- Genre: Drama
- Created by: Michael Zagor
- Written by: varied
- Directed by: varied
- Starring: Kevin Brophy Don Gordon
- Country of origin: United States
- Original language: English
- No. of seasons: 2
- No. of episodes: 11

Production
- Running time: 60 minutes
- Production company: MGM Television

Original release
- Network: ABC
- Release: September 12, 1977 – December 4, 1978

= Lucan (American TV series) =

Lucan is a TV drama starring Kevin Brophy that aired on ABC from 1977 to 1978. The series was based on an earlier May 22, 1977, made-for-TV movie of the same name directed by David Greene starring John Randolph and Kevin Brophy, along with Stockard Channing, Ned Beatty and Lou Frizzell.

==Synopsis==
A 20-year-old man (Brophy) who spent the first 10 years of his life running wild in the forests of northern Minnesota, after being raised by wolves, Lucan is taken to a research institute and taught the ways of human society. He is befriended by a kind researcher, Doctor Hoagland (John Randolph), with whom he bonded during his journey to civilization. Lucan's continued freedom at the research center is put in peril once his doctor friend and mentor is hurt.
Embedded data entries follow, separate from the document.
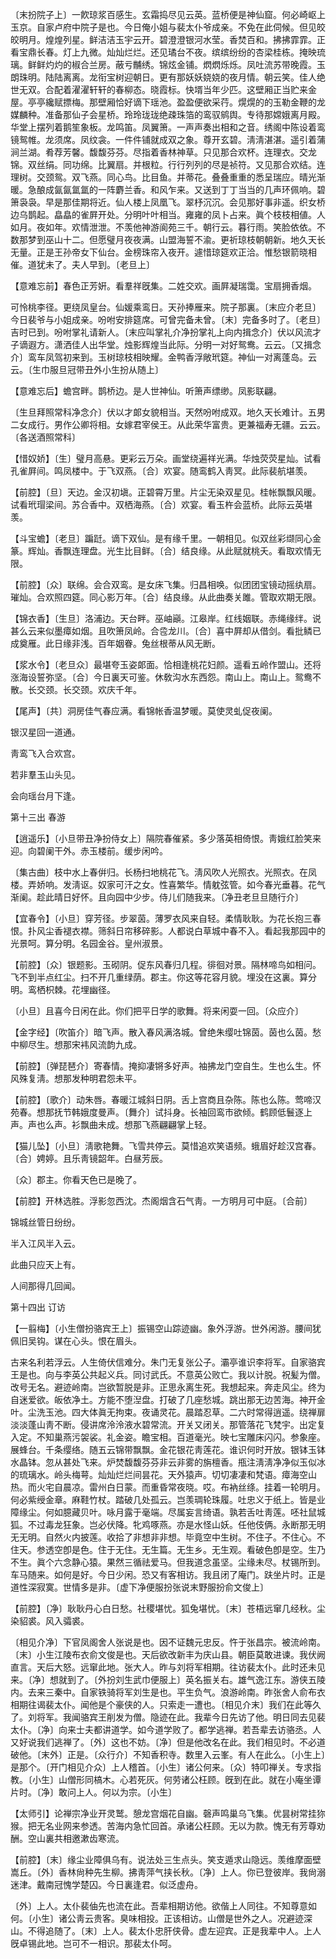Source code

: <!-- { "loadSidebar": true } -->
〔末扮院子上〕一飮琼浆百感生。玄霜捣尽见云英。蓝桥便是神仙窟。何必崎岖上玉京。自家卢府中院子是也。今日俺小姐与裴太仆爷成亲。不免在此伺候。但见皎皎明月。煌煌列星。鲜洁洁玉宇云开。碧澄澄银河水莹。香焚百和。拂拂霏霏。正看宝鼎长春。灯上九微。灿灿烂烂。还见璚台不夜。缤缤纷纷的杏梁桂栋。掩映琉璃。鲜鲜灼灼的椒合兰房。蔽亏黼绣。锦炫金铺。熌熌烁烁。凤吐流苏带晚霞。玉朗珠明。陆陆离离。龙衔宝树迎朝日。更有那妖妖娆娆的夜月情。朝云笑。佳人绝世无双。合配着濯濯轩轩的春柳态。晓霞标。快壻当年少匹。这壁厢正当贮来金屋。亭亭纔赋摽梅。那壁厢恰好谪下瑶池。盈盈便欲采荇。熀熀的的玉勒金鞭的龙媒麟种。准备那仙子会星桥。玲玲珑珑绝疎珠箔的鸾驭鹓舆。专待那嫦娥离月殿。华堂上摆列着鹅笙象板。龙鸣笛。凤翼箫。一声声奏出相和之音。绣阁中陈设着鸾镜鸳帷。龙须席。凤纹衾。一件件铺就成双之象。尊开玄碧。淸淸湛湛。遥引着蒲涧兰湖。肴荐芳馨。馥馥芬芬。尽指着香林神草。只见那合欢杯。连理衣。交龙锦。双丝绢。同功绵。比翼扇。并根粒。行行列列的尽是祯符。又见那合欢结。连理树。交颈鸳。双飞燕。同心鸟。比目鱼。并蒂花。叠叠重重的悉呈瑞应。晴光渐暖。急酿成氤氤氲氲的一阵麝兰香。和风乍来。又送到丁丁当当的几声环佩响。碧箫袅袅。早是那佳期将近。仙人楼上凤凰飞。翠杼沉沉。会见那好事非遥。织女桥边乌鹊起。皛皛的雀屛开处。分明叶叶相当。雍雍的凤卜占来。眞个枝枝相値。人如月。夜如年。欢情泄泄。不羡他神游阆苑三千。朝行云。暮行雨。笑脸依依。不数那梦到巫山十二。但愿璧月夜夜满。山盟海誓不渝。更祈琼枝朝朝新。地久天长无量。正是王孙帝女下仙台。金榜珠帘入夜开。遽惜琼筵欢正洽。惟愁银箭晓相催。道犹未了。夫人早到。〔老旦上〕 

【意难忘前】春色正芳姸。看羣祥旣集。二姓交欢。画屛凝瑞霭。宝扇拥香烟。

可怜桃李径。更绕凤皇台。仙媛乘鸾日。天孙捧雁来。院子那裏。〔末应介老旦〕今日裴爷与小姐成亲。吩咐安排筵席。可曾完备未曾。〔末〕完备多时了。〔老旦〕吉时已到。吩咐掌礼请新人。〔末应叫掌礼介净扮掌礼上向内揖念介〕伏以风流才子谪遐方。潇洒佳人出华堂。烛影辉煌当此际。分明一对好鸳鸯。云云。〔又揖念介〕鸾车凤驾初来到。玉树琼枝相映耀。金鸭香浮敞玳筵。神仙一对离蓬岛。云云。〔生巾服旦冠带丑外小生扮从随上〕 

【意难忘后】蟾宫畔。鹊桥边。是人世神仙。听箫声缥缈。凤影联翩。

〔生旦拜照常科净念介〕伏以才郞女貌相当。天然吩咐成双。地久天长难计。五男二女成行。男作公卿将相。女嫁君宰侯王。从此荣华富贵。更兼福寿无疆。云云。〔各送酒照常科〕 

【惜奴娇】〔生〕璧月高悬。更彩云万朵。画堂绕遍祥光满。华烛荧荧星灿。试看孔雀屛间。鸣凤楼中。于飞双燕。〔合〕欢宴。随鸾鹤入靑冥。此际裴航堪羡。

【前腔】〔旦〕天边。金汉初塡。正碧霄万里。片尘无染双星见。桂帐飘飘风暖。试看玳瑁梁间。苏合香中。双栖海燕。〔合〕欢宴。看玉杵会蓝桥。此际云英堪羡。

【斗宝蟾】〔老旦〕蹁跹。谪下双仙。是有缘千里。一朝相见。似双丝彩缬同心金篆。辉灿。香飘连理盘。光生比目鲜。〔合〕结良缘。从此赋就桃夭。看取欢情无限。

【前腔】〔众〕联绵。会合双鸾。是女床飞集。归昌相唤。似团团宝镜动摇纨扇。璀灿。合欢照四筵。同心影万年。〔合〕结良缘。从此曲奏关雎。管取欢期无限。

【锦衣香】〔生旦〕洛浦边。天台畔。巫岫巓。江皋岸。红线姻联。赤绳缘绊。说甚么云来似墨瘴如烟。且吹箫凤岭。合卺龙川。〔合〕喜中屛却从借剑。看批鳞已成奠雁。此日缘非浅。百年姻眷。兔丝根蒂从风无断。

【浆水令】〔老旦众〕最堪夸玉姿郞面。恰相逢桃花妇颜。遥看五岭作盟山。还将涨海设誓弥坚。〔合〕今日裏天可鉴。休敎沟水东西怨。南山上。南山上。鸳鸯不散。长交颈。长交颈。欢庆千年。

【尾声】〔共〕洞房佳气春应满。看锦帐香温梦暖。莫使灵虬促夜阑。

银汉星回一道通。

靑鸾飞入合欢宫。

若非羣玉山头见。

会向瑶台月下逢。 

第十三出
春游

【逍遥乐】〔小旦带丑净扮侍女上〕隔院春催紧。多少落英相倚恨。靑娥红脸笑来迎。向碧阑干外。赤玉楼前。缓步闲吟。

〔集古曲〕枝中水上春倂归。长杨扫地桃花飞。淸风吹人光照衣。光照衣。在凤楼。弄娇响。发淸讴。奴家可汗之女。性喜繁华。情躭弦管。如今春光垂暮。花气渐阑。趁此晴日好怀。且向园中少步。侍儿们随我来。〔净丑老旦旦随行介〕 

【宜春令】〔小旦〕穿芳径。步翠茵。薄罗衣风来自轻。柔情耿耿。为花长抱三春恨。扑风尘香褪衣襟。筛斜日帘移碎影。人都说白草城中春不入。看起我那园中的光景呵。算分明。名园金谷。皇州淑景。

【前腔】〔众〕银题影。玉砌阴。促东风春归几程。徘徊对景。隔林啼鸟如相问。飞不到半点红尘。扫不开几重绿荫。郡主。你这等花容月貌。埋没在这裏。算分明。鸾栖枳棘。花埋幽径。

〔小旦〕且喜今日闲在此。你们把平日学的歌舞。将来闲耍一回。〔众应介〕 

【金字经】〔吹笛介〕暗飞声。散入春风满洛城。曾绝朱缨吐锦茵。茵也么茵。愁中柳尽生。想那宋袆风流韵九成。

【前腔】〔弹琵琶介〕寄春情。掩抑凄锵多好声。袖拂龙门空自生。生也么生。怀风殊复淸。想那发种明君怨未平。

【前腔】〔歌介〕动朱唇。春暖江城斜日阴。舌上宫商且杂陈。陈也么陈。莺啼汉苑春。想那抚节韩娥度曼声。〔舞介〕试抖身。长袖回鸾市欲倾。鹤顾低鬟逐上声。声也么声。衫飘曲未成。想那飞燕翩翩掌上轻。

【猫儿坠】〔小旦〕淸歌艳舞。飞雪共停云。莫惜追欢笑语频。蛾眉好趁汉宫春。〔合〕娉婷。且乐靑镜韶年。白昼芳辰。

〔众〕郡主。你看天色已是晚了。 

【前腔】开林选胜。浮影忽西沈。杰阁烟含石气靑。一方明月可中庭。〔合前〕 

锦城丝管日纷纷。

半入江风半入云。

此曲只应天上有。

人间那得几回闻。 

第十四出
订访

【一翦梅】〔小生僧扮骆宾王上〕振锡空山踪迹幽。象外浮游。世外闲游。腰间犹佩旧吴钩。谋在心头。恨在眉头。

古来名利若浮云。人生倚伏信难分。朱门无复张公子。灞亭谁识李将军。自家骆宾王是也。向与李英公共起义兵。同讨武氏。不意英公败亡。我以计脱。祝髪为僧。改号无名。避迹岭南。岂欲暂脱是非。正思永离生死。我想起来。奔走风尘。终为自迷爱欲。皈依净土。方能不堕湼盘。打破了几座愁城。跳出那无边苦海。神开金叶。尘洗玉池。四大体眞无拘束。夜诵灵花。晨踏忍草。二六时常得逍遥。绕禅扉淡淡蓬山靑不断。侵讲席泠泠液水碧常流。开关又闭关。那管落花飞梵宇。出定复入定。不知巢燕污袈裟。礼金姿。瞻宝相。百道毫光。映七宝雕床闪闪。参象座。展蜂台。千条缨络。随五云锦带飘飘。金花银花靑莲花。谁识何时开放。银钵玉钵水晶钵。忽从甚处飞来。炉焚馥馥芬芬非云非雾的旃檀香。甁注淸淸净净似玉似冰的琉璃水。岭头梅萼。灿灿烂烂间昙花。天外猿声。切切凄凄和梵语。瘴海空山热。而火宅自晨凉。雷州白日蒙。而重昏常夜晓。哎。布衲丝绦。挂着一轮明月。何必紫绶金章。麻鞋竹杖。踏破几处孤云。岂羡琱轮珠履。吐忠义于纸上。皆是业障缘尘。何如臆藏贝叶。咏月露于毫端。尽属妄言绮语。孰若舌吐靑莲。呸社鼠城狐。不过毒龙狂象。岂必伏降。牝鸡啄燕。亦是水怪山妖。任他伎俩。永断那无明无无明。自然火内披莲。收拾了非想非非想。毕竟空中生树。不住子。不住心。不住天。参透空卽是色。住于无住。无生篇。无生乡。无生观。看破色卽是空。生乃不生。眞个六念静心猿。果然三循祛爱马。但我道念虽坚。尘缘未尽。杖锡所到。车马随来。如何是好。今日少闲。恐又有客相访。我且闭了庵门。趺坐片时。正是道性深寂寞。世情多是非。〔虚下净便服扮张说末野服扮俞文俊上〕 

【前腔】〔净〕耿耿丹心白日愁。社稷堪忧。狐兔堪忧。〔末〕苍梧远窜几经秋。尘染貂裘。风入骦裘。

〔相见介净〕下官凤阁舍人张说是也。因不证魏元忠反。忤于张昌宗。被流岭南。〔末〕小生江陵布衣俞文俊是也。天后欲改新丰为庆山县。朝臣莫敢进谏。我伏阙直言。天后大怒。远窜此地。张大人。昨与刘将军相期。往访裴太仆。此时还未见来。〔净〕想就到了。〔外扮刘生武巾便服上〕英名振关右。雄气逸江东。游侠五陵内。去来三秦中。自家铁骑将军刘生是也。平生负气。浪游岭南。昨张舍人俞布衣相期往谒裴太仆。闻他是个豪侠的人。只索走一遭也。〔相见介末〕我们在此等久了。刘将军。我闻骆宾王削发为僧。隐迹在此。我辈今日先访了他。明日同去见裴太仆。〔净〕向来士夫都讲道学。如今道学败了。都学逃禅。若吾辈去访骆丞。人又好说我们逃禅了。〔外〕这也不妨。〔净〕但是他改名在此。我们相见时。不必道破他。〔末外〕正是。〔众行介〕不知香积寺。数里入云峯。有人在此么。〔小生上〕是那个。〔开门相见介众〕上人稽首。〔小生〕诸公何来。〔众〕特叩禅关。专求指教。〔小生〕山僧形同槁木。心若死灰。何劳诸公枉顾。旣到在此。就在小庵坐谭片时。〔净〕敢问上人。何以为宗。〔小生〕 

【太师引】论禅宗净业开灵鹫。憩龙宫烟花自幽。磬声鸣巢乌飞集。优昙树常挂狝猴。把无名业网来参透。苦海内急忙回首。承诸公枉顾。无以为款。愧无有芳尊劝酬。空山裏共相邀漱齿寒流。

【前腔】〔末〕缘尘业障俱乌有。说法处三生点头。笑支遁求山隐远。羡维摩面壁嵩丘。〔外〕香林尙种先生柳。拂靑萍气挟长秋。〔净〕上人。你已登彼岸。我尙溺迷津。戴南冠愧学楚囚。今日裏逢君。似泛虚舟。

〔外〕上人。太仆裴伷先也流在此。吾辈相期访他。欲偕上人同往。不知尊意如何。〔小生〕诸公靑云贵客。臭味相投。正该相访。山僧是世外之人。况避迹深山。不得追随了。〔末〕上人。裴太仆忠肝侠骨。虚左迎宾。正是我辈中人。上人旣卓锡此地。岂可不一相识。那裴太仆呵。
Unable to ensure Lucan's well-being at the institute, his friend encourages him to strike out on his own in search of his identity and family. The series chronicled the encounters, challenges, and intrigues Lucan faced interacting with people using his new learned social graces and old Wolfen instincts. He is also pursued by a bounty hunter, Prentiss (Don Gordon), who is hired by the university to bring him back. (The last four episodes of the series altered the premise to reveal that Lucan was actually on the run from the police for a crime he didn't commit. Prentiss was made a police lieutenant charged with bringing Lucan in for trial for a murder case.)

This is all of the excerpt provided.